Sri Lanka hasn’t had an Obama, true. However, it is not that people in the USA voted for Obama because he was black. Neither did people in Sri Lanka vote for Chandrika Kumaratunga or her mother Sirimavo Bandaranaike because they were women. Racism in the USA wasn’t ‘suspended’ during Obama’s reign and gender imbalances in Sri Lanka didn’t disappear when we had female heads of state. It would be simplistic to say that a country has to be racist if the head of state is from the majority community. 


In the case of privileges in top posts in the institutional arrangement, we need to take into account the identity (religious and ethnic) of the officials. Key institutions such as the Supreme Court and the Central Bank have had heads from minority communities. In fact Sinhala Buddhist ‘representation’ in the top ranks of certain institutions have been low and even non-existent historically. 

Such ‘anomalies’ don’t necessarily say things are all beautiful and equal. Indeed, certain minority political groups believe that only a federal arrangement would amount to ‘equality’ never mind that grievance claims are exaggerated, aspirations presented as citizenship anomalies and ‘solutions’ deliberately avoiding any comment on historical, geographical and demographic realities.  There are grievances. There are citizenship anomalies. 


We are comparing and contrasting here, however. The USA has one religious holiday, Christmas (Good Friday is a holiday in the UK and in other European countries as well as in Canada, Australian and New Zealand). Sri Lanka has holidays for all religious communities with Christians and Muslims enjoying a disproportionately high number. All the above mentioned countries have religious iconography associated with the state. Theism reigns. Christian theism, to be precise. You see it in flags, anthems and even currency notes. Nothing of the kind in Sri Lanka.


Let’s talk of prisons and police brutality. If ‘racism’ is to be extracted from percentages of the incarcerated, the so-called Sinhala Buddhist State is a masochistic edifice! Sri Lanka has known police brutality but here again if you talk numbers the victims have been disproportionately Sinhala Buddhists. The issue however was not race or religion. The police defended regimes. In the USA, obviously the police defends systems, but the issue was and is race and the violence was racist. 


Innocent Tamils were certainly targeted by the coercive apparatus of the Sri Lankan state, especially in the 1980s and 1990s, but this very apparatus moved to kill 60,000 Sinhala people in just two years. The victims saw themselves as nationalists. Identity was important to them. They were unarmed and weren’t exactly caught in a crossfire or killed by undisciplined soldiers. THAT was ‘policy’ and is very different from the realities of a war-theater where a monumental hostage rescue operation was successfully completed. There were costs, as always. 


That said, Sri Lanka is a long way from obtaining inter-ethnic and inter-religious resolve. We don’t have an ideal police force. Our justice system is flawed. Our constitution needs corrective amendment. At the same time,  we have nothing even close to the kind of systemic racism and police brutality whose existence the USA can no longer deny. 
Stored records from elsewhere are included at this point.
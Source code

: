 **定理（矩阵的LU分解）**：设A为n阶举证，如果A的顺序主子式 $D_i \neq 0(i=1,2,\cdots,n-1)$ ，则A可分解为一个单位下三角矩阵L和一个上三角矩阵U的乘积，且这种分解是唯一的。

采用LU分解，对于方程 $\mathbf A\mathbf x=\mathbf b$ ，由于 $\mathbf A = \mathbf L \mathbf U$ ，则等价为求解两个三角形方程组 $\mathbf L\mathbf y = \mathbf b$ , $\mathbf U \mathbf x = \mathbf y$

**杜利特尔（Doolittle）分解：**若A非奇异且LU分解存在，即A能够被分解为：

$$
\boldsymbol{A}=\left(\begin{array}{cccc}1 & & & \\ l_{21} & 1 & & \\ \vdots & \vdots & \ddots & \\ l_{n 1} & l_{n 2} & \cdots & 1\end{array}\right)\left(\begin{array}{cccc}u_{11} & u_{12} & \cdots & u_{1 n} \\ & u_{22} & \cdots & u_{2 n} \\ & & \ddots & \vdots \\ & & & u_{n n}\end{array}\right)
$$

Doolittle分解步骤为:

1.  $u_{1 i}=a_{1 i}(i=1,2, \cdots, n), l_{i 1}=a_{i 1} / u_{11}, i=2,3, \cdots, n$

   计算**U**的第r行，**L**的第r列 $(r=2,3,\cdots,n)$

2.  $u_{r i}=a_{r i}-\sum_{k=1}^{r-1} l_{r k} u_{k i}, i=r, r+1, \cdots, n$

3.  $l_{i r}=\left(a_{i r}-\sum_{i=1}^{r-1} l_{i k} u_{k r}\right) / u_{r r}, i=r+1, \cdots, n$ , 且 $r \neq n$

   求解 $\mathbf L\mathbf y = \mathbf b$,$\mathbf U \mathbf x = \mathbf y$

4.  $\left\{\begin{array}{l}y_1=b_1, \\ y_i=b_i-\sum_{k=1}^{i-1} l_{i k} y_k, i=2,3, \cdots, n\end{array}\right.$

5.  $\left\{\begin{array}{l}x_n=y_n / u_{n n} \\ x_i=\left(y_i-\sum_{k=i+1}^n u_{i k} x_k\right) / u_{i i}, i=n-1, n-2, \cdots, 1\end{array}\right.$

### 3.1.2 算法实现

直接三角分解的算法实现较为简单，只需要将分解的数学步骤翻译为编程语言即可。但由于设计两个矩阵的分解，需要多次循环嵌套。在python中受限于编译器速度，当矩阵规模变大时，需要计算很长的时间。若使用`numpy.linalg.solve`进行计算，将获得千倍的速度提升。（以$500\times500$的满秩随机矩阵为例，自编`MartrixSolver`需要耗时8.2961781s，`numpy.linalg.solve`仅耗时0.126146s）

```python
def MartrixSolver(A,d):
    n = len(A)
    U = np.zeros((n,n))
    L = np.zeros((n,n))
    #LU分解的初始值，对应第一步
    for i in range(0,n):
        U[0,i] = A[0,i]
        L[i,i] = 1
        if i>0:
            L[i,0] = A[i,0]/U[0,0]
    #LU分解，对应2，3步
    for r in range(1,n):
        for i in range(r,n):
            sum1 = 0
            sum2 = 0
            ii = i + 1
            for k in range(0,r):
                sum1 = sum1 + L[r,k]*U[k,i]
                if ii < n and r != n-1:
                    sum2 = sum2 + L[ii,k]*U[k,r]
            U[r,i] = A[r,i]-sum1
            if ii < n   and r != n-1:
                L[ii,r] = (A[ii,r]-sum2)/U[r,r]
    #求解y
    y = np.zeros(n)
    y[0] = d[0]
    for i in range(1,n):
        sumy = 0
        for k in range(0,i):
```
However, if there were 780 videos showing police brutality and 140 incidents of police violence against journalists during the protests held over ten days in Sri Lanka, we would have the US State Department issuing warnings, Ambassador Alaina B Teplitz taking a knee and the UN issuing statements of censure. No, forget the numbers 780, 140 and 10. They’d still do it if it was just one video of a police officer kicking a protestors, one claim of even a journalist with dubious credentials whining about persecution over a period of 365 days. On the flip side, these entities AND their local lackeys have gone all quiet over rights violations in the USA. Telling!


Equivalency. Nice word. Misleads. Pernicious. The USA is in the middle of a civil war. Sri Lanka is not.